Yes, it is true and must be true that as a transnational community, the church must be concerned about all persons (Christian or not) since everyone is created in the image of God and is a soul for whom Jesus died. But when we fail, at the very least, to consider the implications of how nation state actions will affect our sisters and brothers in Christ around the world, we functionally default to a nationalism that can only be described as idolatrous. Such tribalism is a betrayal of what the Holy Spirit began on the Day of Pentecost.

I close with a portion of the Letter to Diognetus, who was a tutor of the emperor, Marcus Aurelius (reigned 161-180 A.D.) The unknown author of this epistle truly captures the vision of the church as a transnational community.
Christians are not distinguished from other men by country, language, nor by the customs which they observe. They do not inhabit cities of their own, use a particular way of speaking, nor lead a life marked out by any curiosity. The course of conduct they follow has not been devised by the speculation and deliberation of inquisitive men. The do not, like some, proclaim themselves the advocates of merely human doctrines.

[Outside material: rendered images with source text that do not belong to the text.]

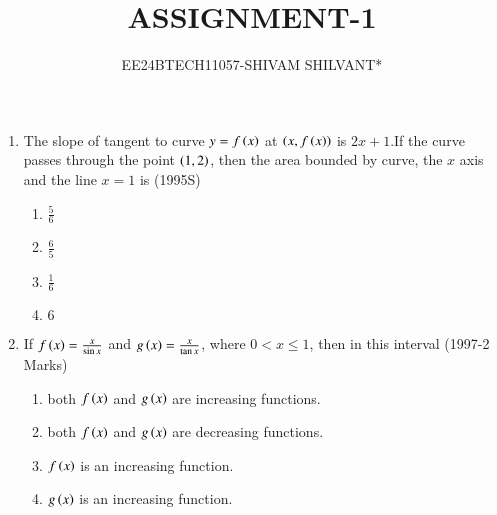 \documentclass[journal,12pt,twocolumn]{IEEEtran}
\theoremstyle{remark}
\begin{document}

\vspace{3cm}

\title{ASSIGNMENT-1}
\author{EE24BTECH11057-SHIVAM SHILVANT*}
\maketitle
\newpage
\bigskip

\renewcommand{\thefigure}{\theenumi}
\renewcommand{\thetable}{\theenumi}
\begin{enumerate}[start=9]
	\item The slope of tangent to curve $y=f\left(x\right)$ at $\left(x,f\left(x\right)\right)$ is $2x + 1$.If the curve passes through the point $\left(1,2\right)$, then the area bounded by curve, the $x$ axis and the line $x=1$ is
\hfill (1995S)
\begin{enumerate}
    \item $\frac{5}{6}$\\ 
    \item $\frac{6}{5}$\\
    \item $\frac{1}{6}$\\ 
    \item $6$\\
\end{enumerate}
\item If $f\left(x\right)=\frac{x}{\sin{x}}$ and $g\left(x\right)=\frac{x}{\tan{x}}$, where $0<x\leq1$, then in this interval
	\hfill (1997-2 Marks)
\begin{enumerate}
	\item both $f\left(x\right)$ and $g\left(x\right)$ are increasing functions.
	\item both $f\left(x\right)$ and $g\left(x\right)$ are decreasing functions.
	\item $f\left(x\right)$ is an increasing function.
        \item $g\left(x\right)$ is an increasing function.\\
\end{enumerate}


\end{enumerate}
\end{document}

Instead, they inhabit both Greek and barbarian cities, however things have fallen to each of them. And it is while following the customs of the natives in clothing, food, and the rest of ordinary life that they display to us their wonderful and admittedly striking way of life.
They live in their own countries, but they do so as those who are just passing through. As citizens they participate in everything with others, yet they endure everything as if they were foreigners. Every foreign land is like their homeland to them, and every land of their birth is like a land of strangers.
Revelation 7:9-12 is not a vision to be fulfilled exclusively in the future; it is a reality the church of Jesus Christ must embrace in the here and now.